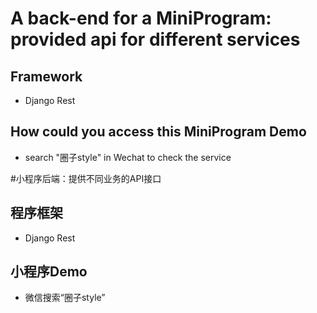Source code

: # A back-end for a MiniProgram: provided api for different services
## Framework
+ Django Rest
## How could you access this MiniProgram Demo
+ search "圈子style" in Wechat to check the service

#小程序后端：提供不同业务的API接口
## 程序框架
+ Django Rest
## 小程序Demo
+ 微信搜索“圈子style”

━━━━━━━━━━━━━━━━

**TASK:** Every line of the data above that includes "圈子style" should be listed.

**RESPONSE BELOW:**
+ search "圈子style" in Wechat to check the service
+ 微信搜索“圈子style”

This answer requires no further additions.